» MATERIALS PROVIDED:
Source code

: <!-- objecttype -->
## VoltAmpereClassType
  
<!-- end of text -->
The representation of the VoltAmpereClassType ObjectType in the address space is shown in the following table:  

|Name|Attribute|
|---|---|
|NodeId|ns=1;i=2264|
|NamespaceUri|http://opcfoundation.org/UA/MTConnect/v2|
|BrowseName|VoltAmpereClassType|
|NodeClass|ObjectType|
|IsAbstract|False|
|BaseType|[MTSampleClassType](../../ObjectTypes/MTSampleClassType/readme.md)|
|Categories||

» INSTRUCTIONS FOR THE TASK:
Give the data back in full, matching it character for character.

» WRITTEN RESPONSE:
Source code

: <!-- objecttype -->
## VoltAmpereClassType
  
<!-- end of text -->
The representation of the VoltAmpereClassType ObjectType in the address space is shown in the following table:  

|Name|Attribute|
|---|---|
|NodeId|ns=1;i=2264|
|NamespaceUri|http://opcfoundation.org/UA/MTConnect/v2|
|BrowseName|VoltAmpereClassType|
|NodeClass|ObjectType|
|IsAbstract|False|
|BaseType|[MTSampleClassType](../../ObjectTypes/MTSampleClassType/readme.md)|
|Categories||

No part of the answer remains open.